The moment he asked this, he regretted it. [...] Suddenly all three of them heard a noise issue up from below. It was indistinct but definite, before there was quiet once more − as if it, too, was now listening intently. „It's here!“

His wife grabbed his shoulder, just as Zelda's arms grabbed around his waist. „God have mercy, it's come for−“ „Hush, woman.“ „If you think you know better, then why don't you call the police?“ „No! I mean no. No one's calling the police.“ „Then go outside, Willie, and find out what keeps getting back into our house. [...]“ „No,“ he tightened his grip on the knife.

„I'm not going outside. I'm done with this nonsense. There's nothing out there. We're going upstairs, and that's that.“ [...] Despite his definitive command, not one of the three moved for a long moment. Instead they

listened outside the locked door, each for reasons of their own, as if unwilling to break up their fearful communion and leave the pool of faltering yellow light.30 (Kunzmann 2006, 120-121)

Es gibt zunächst keine ausreichenden Erklärungen für den Eindringling im Keller oder für Zeldas Schnittwunden. Ihre Mutter glaubt an einen Spuk durch die untote Claudette: „Her father killed her. [...] He buried her alive in the cellar, cemented her up behind a false wall no one can find. But she won't stay dead. She won't rest, because she is so evil. She's after my little girl now, and I can't do anything about it.“ (Kunzmann 2006, 191)

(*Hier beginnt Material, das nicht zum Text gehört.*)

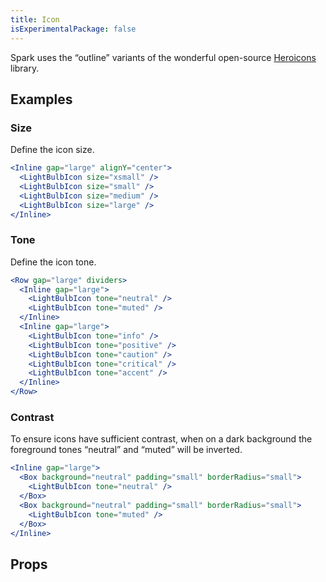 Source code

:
 ```yaml
---
title: Icon
isExperimentalPackage: false
---
```


Spark uses the “outline” variants of the wonderful open-source
[Heroicons](https://heroicons.com/) library.

## Examples

### Size

Define the icon size.

```jsx live
<Inline gap="large" alignY="center">
  <LightBulbIcon size="xsmall" />
  <LightBulbIcon size="small" />
  <LightBulbIcon size="medium" />
  <LightBulbIcon size="large" />
</Inline>
```

### Tone

Define the icon tone.

```jsx live
<Row gap="large" dividers>
  <Inline gap="large">
    <LightBulbIcon tone="neutral" />
    <LightBulbIcon tone="muted" />
  </Inline>
  <Inline gap="large">
    <LightBulbIcon tone="info" />
    <LightBulbIcon tone="positive" />
    <LightBulbIcon tone="caution" />
    <LightBulbIcon tone="critical" />
    <LightBulbIcon tone="accent" />
  </Inline>
</Row>
```

### Contrast

To ensure icons have sufficient contrast, when on a dark background the
foreground tones “neutral” and “muted” will be inverted.

```jsx live
<Inline gap="large">
  <Box background="neutral" padding="small" borderRadius="small">
    <LightBulbIcon tone="neutral" />
  </Box>
  <Box background="neutral" padding="small" borderRadius="small">
    <LightBulbIcon tone="muted" />
  </Box>
</Inline>
```

## Props

<PropsTable displayName="LightBulbIcon" />

[data-attribute-map]:
  https://github.com/brighte-labs/spark-web/blob/e7f6f4285b4cfd876312cc89fbdd094039aa239a/packages/utils/src/internal/buildDataAttributes.ts#L1
[size-type]:
  https://github.com/brighte-labs/spark-web/blob/11e73659ff4a01a48a8761821bff34c6ec28568b/packages/icon/src/createIcon.tsx#L9
[foreground-tone]:
  https://github.com/brighte-labs/spark-web/blob/6c1909208460cb421e62f516106e774e4b0ddc35/packages/text/src/useForegroundTone.ts#L5
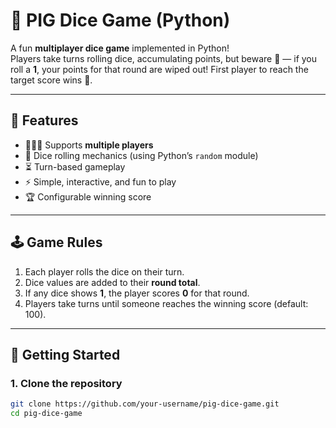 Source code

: # 🎲 PIG Dice Game (Python)

A fun **multiplayer dice game** implemented in Python!  
Players take turns rolling dice, accumulating points, but beware 👀 — if you roll a **1**, your points for that round are wiped out! First player to reach the target score wins 🎉.

---

## 📌 Features

- 🧑‍🤝‍🧑 Supports **multiple players**
- 🎲 Dice rolling mechanics (using Python’s `random` module)
- ⏳ Turn-based gameplay
- ⚡ Simple, interactive, and fun to play
- 🏆 Configurable winning score

---

## 🕹️ Game Rules

1. Each player rolls the dice on their turn.
2. Dice values are added to their **round total**.
3. If any dice shows **1**, the player scores **0** for that round.
4. Players take turns until someone reaches the winning score (default: 100).

---

## 🚀 Getting Started

### 1. Clone the repository

```bash
git clone https://github.com/your-username/pig-dice-game.git
cd pig-dice-game
```

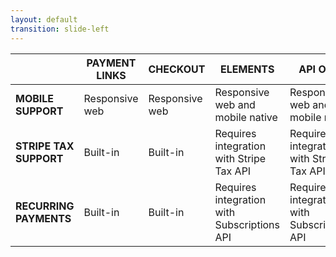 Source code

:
 ```yaml
---
layout: default
transition: slide-left
---
```


<div tabindex="-1" class="">
  <div>
    <table>
      <colgroup>
        <col span="2">
        <col>
      </colgroup>
      <thead>
        <tr>
          <th></th>
          <th><strong>PAYMENT LINKS</strong></th>
          <th><strong>CHECKOUT</strong></th>
          <th><strong>ELEMENTS</strong></th>
          <th><strong>API ONLY</strong></th>
        </tr>
      </thead>
      <tbody>
        <tr>
          <td><strong>MOBILE SUPPORT</strong></td>
          <td>Responsive web</td>
          <td>Responsive web</td>
          <td>Responsive web and mobile native</td>
          <td>Responsive web and mobile native</td>
        </tr>
        <tr>
          <td><strong>STRIPE TAX SUPPORT</strong></td>
          <td>Built-in</td>
          <td>Built-in</td>
          <td>Requires integration with Stripe Tax API</td>
          <td>Requires integration with Stripe Tax API</td>
        </tr>
        <tr>
          <td><strong>RECURRING PAYMENTS</strong></td>
          <td>Built-in</td>
          <td>Built-in</td>
          <td>Requires integration with Subscriptions API</td>
          <td>Requires integration with Subscriptions API</td>
        </tr>
      </tbody>
    </table>
  </div>
</div> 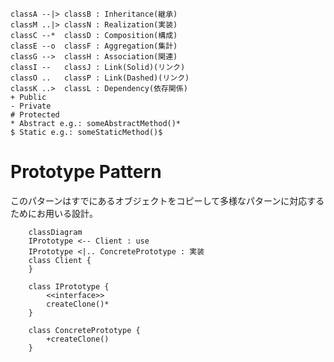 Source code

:     classA --|> classB : Inheritance(継承)
    classM ..|> classN : Realization(実装)
    classC --*  classD : Composition(構成)
    classE --o  classF : Aggregation(集計)
    classG -->  classH : Association(関連)
    classI --   classJ : Link(Solid)(リンク)
    classO ..   classP : Link(Dashed)(リンク)
    classK ..>  classL : Dependency(依存関係)
    + Public
    - Private
    # Protected
    * Abstract e.g.: someAbstractMethod()*
    $ Static e.g.: someStaticMethod()$

# Prototype Pattern
このパターンはすでにあるオブジェクトをコピーして多様なパターンに対応するためにお用いる設計。


```mermaid
    classDiagram
    IPrototype <-- Client : use
    IPrototype <|.. ConcretePrototype : 実装
    class Client {
    }
    
    class IPrototype {
        <<interface>>
        createClone()*
    }
    
    class ConcretePrototype {
        +createClone()
    }
```
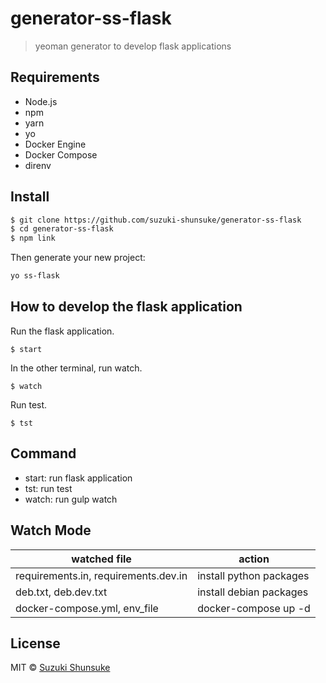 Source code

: # generator-ss-flask

> yeoman generator to develop flask applications

## Requirements

* Node.js
* npm
* yarn
* yo
* Docker Engine
* Docker Compose
* direnv

## Install

```bash
$ git clone https://github.com/suzuki-shunsuke/generator-ss-flask
$ cd generator-ss-flask
$ npm link
```

Then generate your new project:

```bash
yo ss-flask
```

## How to develop the flask application

Run the flask application.

```
$ start
```

In the other terminal, run watch.

```
$ watch
```

Run test.

```
$ tst
```

## Command

* start: run flask application
* tst: run test
* watch: run gulp watch

## Watch Mode

watched file | action
--- | ---
requirements.in, requirements.dev.in | install python packages
deb.txt, deb.dev.txt | install debian packages
docker-compose.yml, env_file | docker-compose up -d

## License

MIT © [Suzuki Shunsuke](https://github.com/suzuki-shunsuke)
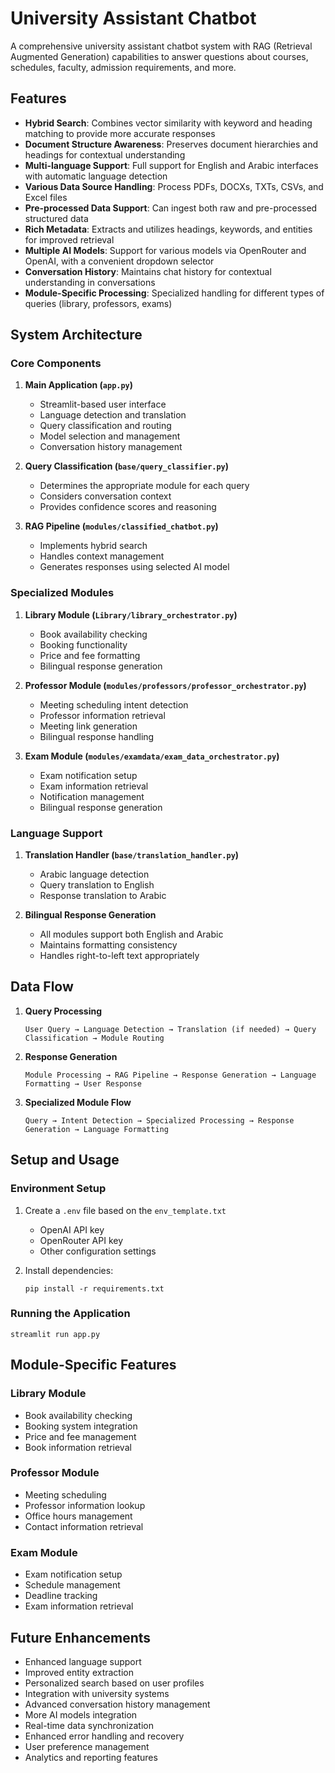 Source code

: # University Assistant Chatbot

A comprehensive university assistant chatbot system with RAG (Retrieval Augmented Generation) capabilities to answer questions about courses, schedules, faculty, admission requirements, and more.

## Features

- **Hybrid Search**: Combines vector similarity with keyword and heading matching to provide more accurate responses
- **Document Structure Awareness**: Preserves document hierarchies and headings for contextual understanding
- **Multi-language Support**: Full support for English and Arabic interfaces with automatic language detection
- **Various Data Source Handling**: Process PDFs, DOCXs, TXTs, CSVs, and Excel files
- **Pre-processed Data Support**: Can ingest both raw and pre-processed structured data
- **Rich Metadata**: Extracts and utilizes headings, keywords, and entities for improved retrieval
- **Multiple AI Models**: Support for various models via OpenRouter and OpenAI, with a convenient dropdown selector
- **Conversation History**: Maintains chat history for contextual understanding in conversations
- **Module-Specific Processing**: Specialized handling for different types of queries (library, professors, exams)

## System Architecture

### Core Components

1. **Main Application (`app.py`)**
   - Streamlit-based user interface
   - Language detection and translation
   - Query classification and routing
   - Model selection and management
   - Conversation history management

2. **Query Classification (`base/query_classifier.py`)**
   - Determines the appropriate module for each query
   - Considers conversation context
   - Provides confidence scores and reasoning

3. **RAG Pipeline (`modules/classified_chatbot.py`)**
   - Implements hybrid search
   - Handles context management
   - Generates responses using selected AI model

### Specialized Modules

1. **Library Module (`Library/library_orchestrator.py`)**
   - Book availability checking
   - Booking functionality
   - Price and fee formatting
   - Bilingual response generation

2. **Professor Module (`modules/professors/professor_orchestrator.py`)**
   - Meeting scheduling intent detection
   - Professor information retrieval
   - Meeting link generation
   - Bilingual response handling

3. **Exam Module (`modules/examdata/exam_data_orchestrator.py`)**
   - Exam notification setup
   - Exam information retrieval
   - Notification management
   - Bilingual response generation

### Language Support

1. **Translation Handler (`base/translation_handler.py`)**
   - Arabic language detection
   - Query translation to English
   - Response translation to Arabic

2. **Bilingual Response Generation**
   - All modules support both English and Arabic
   - Maintains formatting consistency
   - Handles right-to-left text appropriately

## Data Flow

1. **Query Processing**
   ```
   User Query → Language Detection → Translation (if needed) → Query Classification → Module Routing
   ```

2. **Response Generation**
   ```
   Module Processing → RAG Pipeline → Response Generation → Language Formatting → User Response
   ```

3. **Specialized Module Flow**
   ```
   Query → Intent Detection → Specialized Processing → Response Generation → Language Formatting
   ```

## Setup and Usage

### Environment Setup

1. Create a `.env` file based on the `env_template.txt`
   - OpenAI API key
   - OpenRouter API key
   - Other configuration settings

2. Install dependencies:
   ```
   pip install -r requirements.txt
   ```

### Running the Application

```
streamlit run app.py
```

## Module-Specific Features

### Library Module
- Book availability checking
- Booking system integration
- Price and fee management
- Book information retrieval

### Professor Module
- Meeting scheduling
- Professor information lookup
- Office hours management
- Contact information retrieval

### Exam Module
- Exam notification setup
- Schedule management
- Deadline tracking
- Exam information retrieval

## Future Enhancements

- Enhanced language support
- Improved entity extraction
- Personalized search based on user profiles
- Integration with university systems
- Advanced conversation history management
- More AI models integration
- Real-time data synchronization
- Enhanced error handling and recovery
- User preference management
- Analytics and reporting features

Diese fiktive Heimat ist auf vielfältige Weise unheimlich: Das erste Strukturmerkmal der mehrdeutigen Störungen nimmt in Salamander Cotton die Form des unheimlichen Hauses an: Einschließung, Spuk und Wahnsinn als Merkmale des gothic mode sind deutlich vorhanden, wobei sich dies auf die Wahrnehmung der Figuren bezieht und nicht auf eine tatsächliche Auflösung (Shear 2006, 71). Der Text spielt mit der unheimlichen Spannung, die solche Wahrnehmungen und verschiedene mögliche Erklärungen dafür auslösen − ähnlich dem locked-trunk motif. (Vgl. Kapitel 2.3.3) Beispielhaft sind die phantomatischen Auftritte eines Eindringlings, der nie wirklich zu sehen ist. Durch das Moment des Unabgeschlossenen, das als Ursache des Besuchs vermittelt wird, aber auch durch die performativen Auslassungen der Familie in Form von Schreck und Schweigen, hält sich diese unheimliche Spannung in der Schwebe. Sie besteht von vornherein in dieser Heimat, verstärkt sich jedoch zur erzählten Zeit, um sich schließlich aufzulösen − allerdings nicht in eine harmonische Situation, sondern in eine immer noch aus den Fugen geratene erzählte Welt.